These are worst case scenarios- I have a steady career and Frankie is sound and scopy. But they are worth considering.

And these situations hinge on the fact that Frankie is my athletic partner, not my pet. I love him so so so much and always want what is best for him- but I have competitive goals too, and he was purchased as a partner to help pursue those goals.

This is not the case for everyone- I know many people who have switched disciplines and changed their focus in order to pursue the career that is right for their mount. They adjust their goals to meet the abilities and willingness of their horse, and this changes over the years. I am not knocking this in the least- I admire and respect this.

That’s just not how things are for me right now. I love competing in the jumpers, and I want to go be competitive at the bigger shows. I want to jack the jumps up. And up. And up. And while it may be inflexible of me, I’m not willing to change those goals. Nor do I have the wallet to support two horses- I can only pay for one, so that one has to be a mount that can take me where I want to go.

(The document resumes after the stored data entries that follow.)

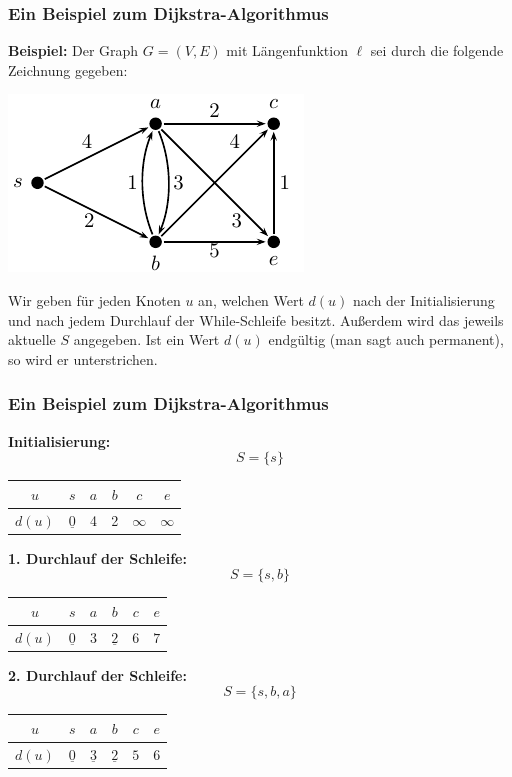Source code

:\documentclass[smaller]{beamer}
\begin{document}
\begin{frame}
\frametitle{Ein Beispiel zum Dijkstra-Algorithmus}
 \textbf{Beispiel:} Der Graph $G=(V,E)$ mit Längenfunktion $\ell$ sei durch die folgende Zeichnung gegeben:

\begin{center}
 \includegraphics{fig80.pdf}
\end{center}

Wir geben für jeden Knoten $u$ an, welchen Wert $d(u)$ nach der Initialisierung und nach jedem Durchlauf der While-Schleife besitzt. Außerdem wird das jeweils aktuelle $S$ angegeben. Ist ein Wert $d(u)$ endgültig (man sagt auch \alert{permanent}), so wird er unterstrichen.
\end{frame}

\begin{frame}
\frametitle{Ein Beispiel zum Dijkstra-Algorithmus}
\textbf{Initialisierung:}
\[
S = \big\{ s \big\}
\]
\begin{center}
\begin{tabular}{c|ccccc}
$u$ & $s$ & $a$ & $b$ & $c$ & $e$ \\ \hline
$d(u)$ & $\underline{0}$ & 4 & 2 & $\infty$ & $\infty$
\end{tabular}
\end{center}

\textbf{1. Durchlauf der Schleife:}
\[
S = \big\{ s,b \big\}
\]
\begin{center}
\begin{tabular}{c|ccccc}
$u$ & $s$ & $a$ & $b$ & $c$ & $e$ \\ \hline
$d(u)$ & $\underline{0}$ & $3$ & $\underline{2}$ & $6$ & $7$
\end{tabular}
\end{center}

\textbf{2. Durchlauf der Schleife:}
\[
S = \big\{ s,b,a \big\}
\]
\begin{center}
\begin{tabular}{c|ccccc}
$u$ & $s$ & $a$ & $b$ & $c$ & $e$ \\ \hline
$d(u)$ & $\underline{0}$ & $\underline{3}$ & $\underline{2}$ & $5$ & $6$
\end{tabular}
\end{center}
\end{frame}
\end{document}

Let me be clear here: Frankie is not for sale. I hope to have many happy years to compete and grow with him.

But I will also put the work into him to increase his value- put on show miles, build his USEF record, install those lateral-work buttons. He is the type of horse that will always make someone very happy. I’m thrilled that person is me, but I’m not morally opposed to it being someone else if circumstances change.

As long as that is the best choice for a safe and happy future for my horse.

What are your thoughts on “forever homes?”

 

57 thoughts on “The Maybe-Not-Forever Home

  1. littlepiecesofme1 11/10/2016 / 9:37 am

    The only time I ever see “forever home” is in a horse ad. Let’s stop and think about the irony of this. The seller, could not be the forever home yet will only forward the horse on to someone who claims that they can be (which is an impossible promise, as no one can predict the future.) HYPOCRITE!!!!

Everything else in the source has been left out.